- WHAT THE TASK ASKS
What lines in the entries below contain the word "that"? Copy all of them.
*** INFORMATION SUPPLIED ***
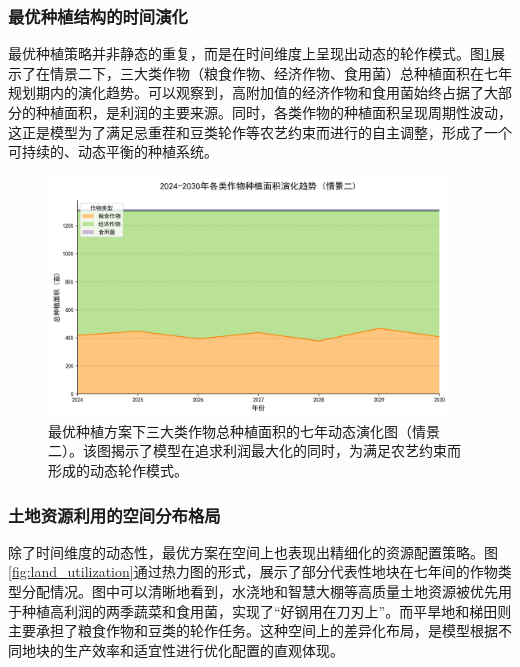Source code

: 
\subsubsection{最优种植结构的时间演化}

最优种植策略并非静态的重复，而是在时间维度上呈现出动态的轮作模式。图\ref{fig:portfolio_evolution}展示了在情景二下，三大类作物（粮食作物、经济作物、食用菌）总种植面积在七年规划期内的演化趋势。可以观察到，高附加值的经济作物和食用菌始终占据了大部分的种植面积，是利润的主要来源。同时，各类作物的种植面积呈现周期性波动，这正是模型为了满足忌重茬和豆类轮作等农艺约束而进行的自主调整，形成了一个可持续的、动态平衡的种植系统。

\begin{figure}[htbp]
    \centering
    \includegraphics[width=0.95\textwidth]{figs/3问题一/portfolio_evolution.png}
    \caption{最优种植方案下三大类作物总种植面积的七年动态演化图（情景二）。该图揭示了模型在追求利润最大化的同时，为满足农艺约束而形成的动态轮作模式。}
    \label{fig:portfolio_evolution}
\end{figure}

\subsubsection{土地资源利用的空间分布格局}

除了时间维度的动态性，最优方案在空间上也表现出精细化的资源配置策略。图\ref{fig:land_utilization}通过热力图的形式，展示了部分代表性地块在七年间的作物类型分配情况。图中可以清晰地看到，水浇地和智慧大棚等高质量土地资源被优先用于种植高利润的两季蔬菜和食用菌，实现了“好钢用在刀刃上”。而平旱地和梯田则主要承担了粮食作物和豆类的轮作任务。这种空间上的差异化布局，是模型根据不同地块的生产效率和适宜性进行优化配置的直观体现。

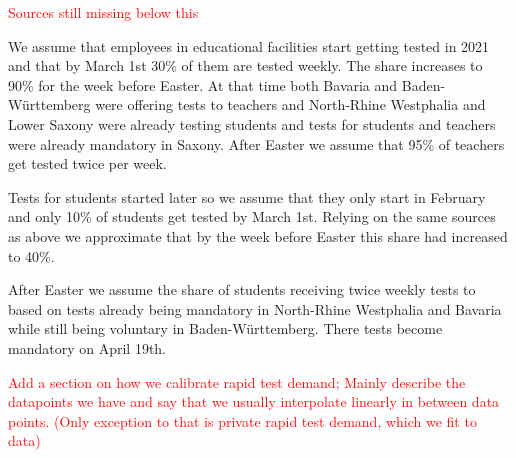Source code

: 
\textcolor{red}{Sources still missing below this}

We assume that employees in educational facilities start getting tested in 2021 and that
by March 1st 30\% of them are tested weekly. The share increases to 90\% for the week before Easter. At that time both Bavaria and Baden-Württemberg were offering tests to teachers and North-Rhine Westphalia and Lower Saxony were already testing students and tests for students and teachers were already mandatory in Saxony. After Easter we assume that 95\% of teachers get tested twice per week.

Tests for students started later so we assume that they only start in February and only
10\% of students get tested by March 1st. Relying on the same sources as above we
approximate that by the week before Easter this share had increased to 40\%.

After Easter we assume the share of students receiving twice weekly tests to
based on tests already being mandatory in North-Rhine Westphalia and Bavaria while still
being voluntary in Baden-Württemberg. There tests become mandatory on April 19th.











\textcolor{red}{
    Add a section on how we calibrate rapid test demand; Mainly describe the
    datapoints we have and say that we usually interpolate linearly in between data
    points. (Only exception to that is private rapid test demand, which we fit to data)
}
*** End of INFORMATION SUPPLIED ***
- TASK OUTPUT
We assume that employees in educational facilities start getting tested in 2021 and that
by March 1st 30\% of them are tested weekly. The share increases to 90\% for the week before Easter. At that time both Bavaria and Baden-Württemberg were offering tests to teachers and North-Rhine Westphalia and Lower Saxony were already testing students and tests for students and teachers were already mandatory in Saxony. After Easter we assume that 95\% of teachers get tested twice per week.
Tests for students started later so we assume that they only start in February and only
approximate that by the week before Easter this share had increased to 40\%.
    datapoints we have and say that we usually interpolate linearly in between data
    points. (Only exception to that is private rapid test demand, which we fit to data)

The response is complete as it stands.